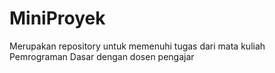 # MiniProyek
Merupakan repository untuk memenuhi tugas dari mata kuliah Pemrograman Dasar dengan dosen pengajar 
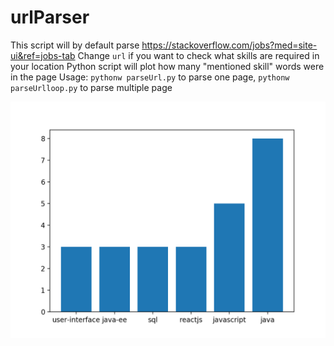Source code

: # urlParser
This script will by default parse https://stackoverflow.com/jobs?med=site-ui&ref=jobs-tab
Change `url` if you want to check what skills are required in your location
Python script will plot how many "mentioned skill" words were in the page
Usage: `pythonw parseUrl.py` to parse one page, `pythonw parseUrlloop.py` to parse multiple page

![Programming Skills](Programming_skills.png)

+ + + + + + +

| WORK REQUEST |
Each entry above is to be duplicated exactly, and its pictures omitted.

| RESULT FOR THIS EXERCISE |
 # MiniProyek
Merupakan repository untuk memenuhi tugas dari mata kuliah Pemrograman Dasar dengan dosen pengajar 
Source code

: # urlParser
This script will by default parse https://stackoverflow.com/jobs?med=site-ui&ref=jobs-tab
Change `url` if you want to check what skills are required in your location
Python script will plot how many "mentioned skill" words were in the page
Usage: `pythonw parseUrl.py` to parse one page, `pythonw parseUrlloop.py` to parse multiple page

![Programming Skills](Programming_skills.png)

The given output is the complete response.